* _Exercise brief_
Copy out every line in the entries below that includes "html".

* _Exercise material_
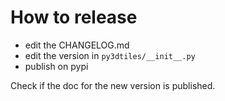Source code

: # How to release

- edit the CHANGELOG.md
- edit the version in `py3dtiles/__init__.py`
- publish on pypi

Check if the doc for the new version is published.
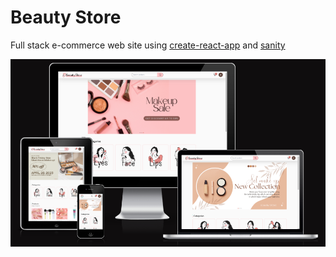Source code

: # Beauty Store
Full stack e-commerce web site using [create-react-app](https://github.com/facebook/create-react-app) and [sanity](https://sanity.io)

<img src='/mockup.png'>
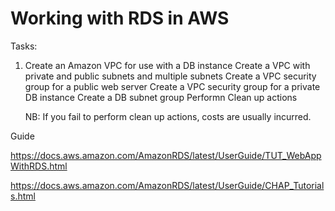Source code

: # Working with RDS in AWS

Tasks:

1. Create an Amazon VPC for use with a DB instance
    Create a VPC with private and public subnets and multiple subnets
    Create a VPC security group for a public web server
    Create a VPC security group for a private DB instance
    Create a DB subnet group
    Performn Clean up actions


    NB: If you fail to perform clean up actions, costs are usually incurred.




Guide

https://docs.aws.amazon.com/AmazonRDS/latest/UserGuide/TUT_WebAppWithRDS.html

https://docs.aws.amazon.com/AmazonRDS/latest/UserGuide/CHAP_Tutorials.html
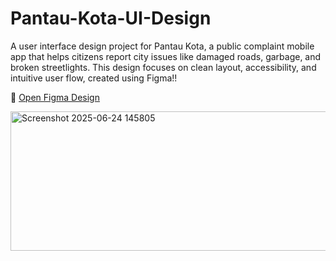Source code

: # Pantau-Kota-UI-Design
A user interface design project for Pantau Kota, a public complaint mobile app that helps citizens report city issues like damaged roads, garbage, and broken streetlights.
This design focuses on clean layout, accessibility, and intuitive user flow, created using Figma!!

🔗 [Open Figma Design](https://www.figma.com/design/RvR9VZiDtr6uKZ9FoQM6s7/IMK?node-id=01&t=YDVISPsPAIYVHeR5-1)

<img width="559" height="223" alt="Screenshot 2025-06-24 145805" src="https://github.com/user-attachments/assets/931b577e-5818-4160-9b33-b25c1679bc8a" />
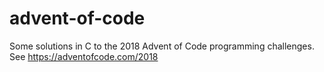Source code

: # advent-of-code
Some solutions in C to the 2018 Advent of Code programming challenges.
See https://adventofcode.com/2018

* _Solved exercise_
https://docs.aws.amazon.com/AmazonRDS/latest/UserGuide/TUT_WebAppWithRDS.html
https://docs.aws.amazon.com/AmazonRDS/latest/UserGuide/CHAP_Tutorials.html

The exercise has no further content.